Jim kept busy outside the home, too. He spent time with friends and was a member of the boy scouts, attending meetings and activities throughout the year. He was also a member of the FFA and in April he was elected to serve as the next vice president of the group.
Jim enjoyed hunting and the outdoors. In 1945, Floyd recorded that Jim went duck and pheasant hunting. He also went rabbit hunting with Floyd, and with his mother’s cousins Wayne and Emory. Jim also went fishing during the day and spearing at night. Lala noted that although Jim speared some dog fish, he didn’t bring any home.
In September, three entries in the diary mention Jim working on a boat. He painted it and “worked” on it, and finally, after a few weeks “Gerald, John Staples… & I (Floyd) helped Jim put his boat on lake.”
In December, Floyd wrote several entries regarding how he and Jim set 24 traps and then caught rats in the traps. Floyd meticulously kept track of how many rats Jim caught on which day. He even noted how many feet were caught.

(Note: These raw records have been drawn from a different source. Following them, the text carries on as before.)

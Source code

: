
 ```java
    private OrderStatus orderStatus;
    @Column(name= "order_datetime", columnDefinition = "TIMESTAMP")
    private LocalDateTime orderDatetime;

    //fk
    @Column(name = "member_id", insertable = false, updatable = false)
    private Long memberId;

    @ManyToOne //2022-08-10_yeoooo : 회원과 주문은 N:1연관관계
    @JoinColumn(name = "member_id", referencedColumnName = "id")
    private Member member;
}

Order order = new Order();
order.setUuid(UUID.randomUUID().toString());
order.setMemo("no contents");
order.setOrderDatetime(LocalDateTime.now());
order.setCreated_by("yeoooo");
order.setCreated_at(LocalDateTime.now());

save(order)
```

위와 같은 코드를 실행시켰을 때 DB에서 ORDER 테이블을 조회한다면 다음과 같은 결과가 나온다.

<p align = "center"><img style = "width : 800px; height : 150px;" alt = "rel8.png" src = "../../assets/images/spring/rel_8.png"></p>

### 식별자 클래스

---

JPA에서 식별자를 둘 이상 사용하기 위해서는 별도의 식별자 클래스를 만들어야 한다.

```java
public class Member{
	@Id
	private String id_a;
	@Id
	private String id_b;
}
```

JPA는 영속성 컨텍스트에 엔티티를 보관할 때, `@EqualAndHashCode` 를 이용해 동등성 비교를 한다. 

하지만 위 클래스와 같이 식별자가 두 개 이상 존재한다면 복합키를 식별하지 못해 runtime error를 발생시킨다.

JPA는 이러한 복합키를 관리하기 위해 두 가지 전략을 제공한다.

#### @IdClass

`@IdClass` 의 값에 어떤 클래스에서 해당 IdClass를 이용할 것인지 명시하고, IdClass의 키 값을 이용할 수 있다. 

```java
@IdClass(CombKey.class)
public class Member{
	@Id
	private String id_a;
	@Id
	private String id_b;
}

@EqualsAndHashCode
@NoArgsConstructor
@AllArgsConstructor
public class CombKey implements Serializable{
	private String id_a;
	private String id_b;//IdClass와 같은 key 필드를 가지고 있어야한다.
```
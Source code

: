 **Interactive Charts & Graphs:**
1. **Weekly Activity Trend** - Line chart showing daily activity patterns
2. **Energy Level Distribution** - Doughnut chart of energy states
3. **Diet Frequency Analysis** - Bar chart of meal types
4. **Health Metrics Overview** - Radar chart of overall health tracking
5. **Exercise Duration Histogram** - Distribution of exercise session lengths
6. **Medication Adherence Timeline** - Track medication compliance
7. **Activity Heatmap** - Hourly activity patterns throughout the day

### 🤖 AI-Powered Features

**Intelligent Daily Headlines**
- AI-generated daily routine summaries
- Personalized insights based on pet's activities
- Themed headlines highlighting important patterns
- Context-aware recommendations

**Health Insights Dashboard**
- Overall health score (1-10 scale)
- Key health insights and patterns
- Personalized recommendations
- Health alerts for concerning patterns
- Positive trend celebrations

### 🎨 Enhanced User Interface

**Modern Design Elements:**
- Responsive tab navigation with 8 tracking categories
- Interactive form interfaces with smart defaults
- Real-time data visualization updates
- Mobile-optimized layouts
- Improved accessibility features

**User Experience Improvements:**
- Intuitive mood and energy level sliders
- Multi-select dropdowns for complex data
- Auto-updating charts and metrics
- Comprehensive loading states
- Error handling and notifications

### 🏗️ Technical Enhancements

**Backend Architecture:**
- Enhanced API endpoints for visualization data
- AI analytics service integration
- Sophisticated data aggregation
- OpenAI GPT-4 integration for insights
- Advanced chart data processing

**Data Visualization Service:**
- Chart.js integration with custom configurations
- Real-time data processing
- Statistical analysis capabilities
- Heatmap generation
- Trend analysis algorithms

I admit to being very confused for several entries about why this would be important to Floyd. I also wondered just how many rats they had and how troublesome this would be. Were they being overrun by rats? Is that why they needed 24 traps? Imagine, then, my shock and surprise when a week after setting the traps, Jim managed to sell 6 rats for $12! Who in the world would want to buy rats? I just could not figure it out! I simply have no experience with rat trapping.
Thankfully, on the 8th entry about rat trapping, Floyd specified that these were muskrats! What a laugh I had when I read that. They weren’t catching rats, they were catching and selling muskrats during muskrat season! Of course! Now, this made a lot more sense!
I admit to being very relieved, as well, when I finally figured it out! My husband, on the other hand, knew exactly what was happening when he heard the story. He knows more about these things than I do, for sure.
Jim set a total of 24 traps. He paid $4.25 for a dozen traps and Floyd paid $5.25 for his dozen. The investment paid off; during muskrat season Jim caught and sold 16 muskrats for $31.90, making a tidy profit off the endeavor.
For myself, I learned a valuable lesson – don’t assume you understand what you are reading just because the words are familiar! Trapping rats is very different than trapping muskrats! This is a great example of how important it is to understand the context of what we are reading, and how our perception changes based on our understanding of even commonly used words and phrases. When in doubt – look it up!